After the Mist

I find myself awake before dawn, I am staying in the Desert city of Jaisalmer, in a stunning Havelli built into the medieval walls of this hilltop stronghold, built by the Mughals as a base from which to earn wealth from the caravan routes crossing the Thar Desert.
Sleep was once a given for me, I would sleep soundly wherever or whenever I needed to, but for the present those times have gone, now I manage at the most a couple of hours at a time, then wake, my sleep is broken by dreams and unresolved thoughts. This night has been no different, I have left my room, and sit wrapped in a blanket on the high ramparts of a thirteenth century tower high above the newer city stretching out below. A thick mist covers the town, the air though in the Desert is damp and clingy, it’s more like a London Fog than the Thar Desert.
The first signs of movement stir in the distance below, a few figures move below like ants, a lone bike passes in the road periodically headlights in the gloom, as dawn approaches in the distance I hear the Muslim call to prayer, a quarter of the Cities inhabitants are Muslim, the remainder Hindu.
I feel strangely dislocated from my surroundings, the place is magical, I ask myself why I am unable to be here now not just in my body but with my mind, but my thoughts carry me back to England, part of this trip has been a conscious effort to escape, but I sit here and realise that I have not escaped my thoughts. My unease, maybe my dis-ease is in not letting go, not letting myself be free. I tie myself in the bonds of the past, with the people I have left behind, both those met recently and those known for many years. Have I made a mistake, should I have stayed in London with my reality?

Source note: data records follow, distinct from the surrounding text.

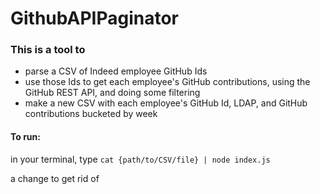 # GithubAPIPaginator

### This is a tool to
- parse a CSV of Indeed employee GitHub Ids
- use those Ids to get each employee's GitHub contributions, using the GitHub REST API, and doing some filtering
- make a new CSV with each employee's GitHub Id, LDAP, and GitHub contributions bucketed by week  

#### To run:

in your terminal, type `cat {path/to/CSV/file} | node index.js`



a change to get rid of  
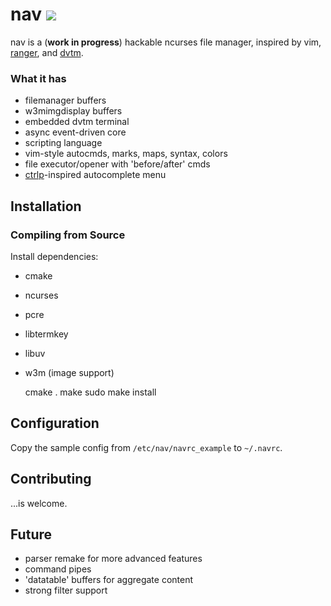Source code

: # nav [![](https://api.travis-ci.org/jollywho/nav.svg)](https://travis-ci.org/jollywho/nav)

nav is a (**work in progress**) hackable ncurses file manager, inspired by vim, [ranger](http://ranger.nongnu.org/), and [dvtm](http://www.brain-dump.org/projects/dvtm/).

### What it has

* filemanager buffers
* w3mimgdisplay buffers
* embedded dvtm terminal
* async event-driven core
* scripting language
* vim-style autocmds, marks, maps, syntax, colors
* file executor/opener with 'before/after' cmds
* [ctrlp](https://kien.github.io/ctrlp.vim/)-inspired autocomplete menu

## Installation

### Compiling from Source

Install dependencies:

* cmake
* ncurses
* pcre
* libtermkey
* libuv
* w3m (image support)

    cmake .
    make
    sudo make install

## Configuration

Copy the sample config from `/etc/nav/navrc_example` to `~/.navrc`.

## Contributing

...is welcome.

## Future

* parser remake for more advanced features
* command pipes
* 'datatable' buffers for aggregate content
* strong filter support
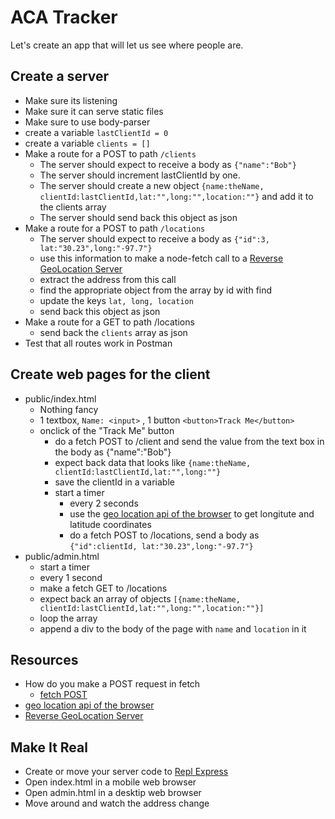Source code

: # ACA Tracker
Let's create an app that will let us see where people are.

## Create a server
* Make sure its listening
* Make sure it can serve static files
* Make sure to use body-parser
* create a variable `lastClientId = 0`
* create a variable `clients = []`
* Make a route for a POST to path `/clients`
  * The server should expect to receive a body as `{"name":"Bob"}`
  * The server should increment lastClientId by one.
  * The server should create a new object `{name:theName, clientId:lastClientId,lat:"",long:"",location:""}` and add it to the clients array
  * The server should send back this object as json
* Make a route for a POST to path `/locations`
  * The server should expect to receive a body as `{"id":3, lat:"30.23",long:"-97.7"}`
  * use this information to make a node-fetch call to a [Reverse GeoLocation Server](https://repl.it/@jw56578/TerrificSnappyConditionals)
  * extract the address from this call
  * find the appropriate object from the array by id with find
  * update the keys `lat, long, location`
  * send back this object as json
* Make a route for a GET to path /locations
  * send back the `clients` array as json
* Test that all routes work in Postman

  
## Create web pages for the client
* public/index.html
  * Nothing fancy
  * 1 textbox, `Name: <input>` , 1 button `<button>Track Me</button>`
  * onclick of the "Track Me" button 
    * do a fetch POST to /client and send the value from the text box in the body as {"name":"Bob"}
    * expect back data that looks like `{name:theName, clientId:lastClientId,lat:"",long:""}`
    * save the clientId in a variable
    * start a timer
      * every 2 seconds 
      * use the [geo location api of the browser](https://developer.mozilla.org/en-US/docs/Web/API/Geolocation/getCurrentPosition) to get longitute and latitude coordinates
      * do a fetch POST to /locations, send a body as `{"id":clientId, lat:"30.23",long:"-97.7"}`
* public/admin.html
  * start a timer
  * every 1 second 
  * make a fetch GET to /locations
  * expect back an array of objects  `[{name:theName, clientId:lastClientId,lat:"",long:"",location:""}]`
  * loop the array
  * append a div to the body of the page with `name` and `location` in it
  
  
## Resources
* How do you make a POST request in fetch
  * [fetch POST](https://docs.google.com/presentation/d/123k7T6_SvdaE3D9kJR-kMhi50l_IR2DgFPM5wUpnBdk/edit#slide=id.g245f370550_0_8)
* [geo location api of the browser](https://developer.mozilla.org/en-US/docs/Web/API/Geolocation/getCurrentPosition)
* [Reverse GeoLocation Server](https://repl.it/@jw56578/TerrificSnappyConditionals)

  
  
 
## Make It Real
* Create or move your server code to [Repl Express](https://repl.it/languages/express)
* Open index.html in a mobile web browser
* Open admin.html in a desktip web browser
* Move around and watch the address change

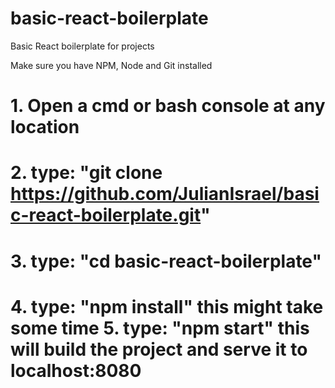 # basic-react-boilerplate
Basic React boilerplate for projects

Make sure you have NPM, Node and Git installed 
# 1. Open a cmd or bash console at any location 
# 2. type: "git clone https://github.com/JulianIsrael/basic-react-boilerplate.git" 
# 3. type: "cd basic-react-boilerplate" 
# 4. type: "npm install" this might take some time 5. type: "npm start" this will build the project and serve it to localhost:8080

As I sit uncomfortably with my thoughts the dawn arrives, the mist slowly lifts, then I notice a large hawk , just a few yards away from me on the Fort wall, it stares out over the ramparts as I do, but it’s gaze is fixed on a flock of birds circling, the hawk takes to the skies, it circles high above the flock then swoops down. I am immediately moved to the present, my thoughts go with the Hawk, I watch it swoop again and again, each time it fails to capture its quarry, but somehow I am captured by the moment, I am moved to the present, nothing from the past matters, I am just here and now and in a strange way, whilst witnessing a potentially life and death struggle in the avian world I find the passage of time watching it utterly calming and perfect.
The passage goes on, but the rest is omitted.